From Alexander Hamilton to George Washington, 27 March 1791
To George Washington
[Philadelphia] March 27, 1791. “I have embraced the first moment of leisure to execute your wish, on the subject to which the enclosed notes are applicable. They are neither so accurate nor so full, as I should have been glad to make them; but they are all that my situation has permitted. Nothing new has occurred in my Department worth mentioning. I thought that the following extract of a letter from Mr. King might not be wholly uninteresting, and I therefore make it.…1 The clue to Mr. Taylors apprehensions seems to be a late murder of some friendly indians within the limits of this State;2 the particulars of which I take it for granted will be made known to you by the Secretary at War.”

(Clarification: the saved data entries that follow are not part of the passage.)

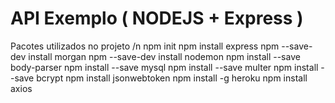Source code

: # API Exemplo ( NODEJS +  Express )

Pacotes utilizados no projeto /n
npm init
npm install express
npm --save-dev install morgan
npm --save-dev install nodemon
npm install --save body-parser
npm install --save mysql
npm install --save multer
npm install --save bcrypt
npm install jsonwebtoken
npm install -g heroku
npm install axios


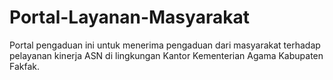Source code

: # Portal-Layanan-Masyarakat
Portal pengaduan ini untuk menerima pengaduan dari masyarakat terhadap pelayanan kinerja ASN di lingkungan Kantor Kementerian Agama Kabupaten Fakfak.
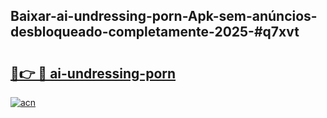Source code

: ## Baixar-ai-undressing-porn-Apk-sem-anúncios-desbloqueado-completamente-2025-#q7xvt

# <h2><a href="https://ainizakaria.my?title=ai-undressing-porn&ref=20M">🔗👉 🔴 ai-undressing-porn</a></h2>

[![acn](https://github.com/user-attachments/assets/0f9c940e-d8b0-45ae-aac7-cd30a18b3e1c)](https://ainizakaria.my?title=ai-undressing-porn&ref=20M)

LC, George Washington Papers, Library of Congress.
1. For this extract, see Rufus King to H, March 24, 1791.
2. This is a reference to the murder by white men of four friendly Indians at Big Beaver Creek. An entry in the executive minutes of Governor Thomas Mifflin for April 23, 1791, describes this incident as follows: “The Governor having received information upon oath that four friendly Indians were murdered on the Ninth of March last by a body of armed men, under the Command of Samuel Brady and Francis McGuire, who had fled from Justice into the State of Virginia addressed His Excellency Beverly Randolph Esquire upon the subject and required that the above named two persons should be delivered up to this State having jurisdiction of their crime according to the Provisions contained in the second Section of the fourth Article of the Constitution of the United States” ( , I, 89).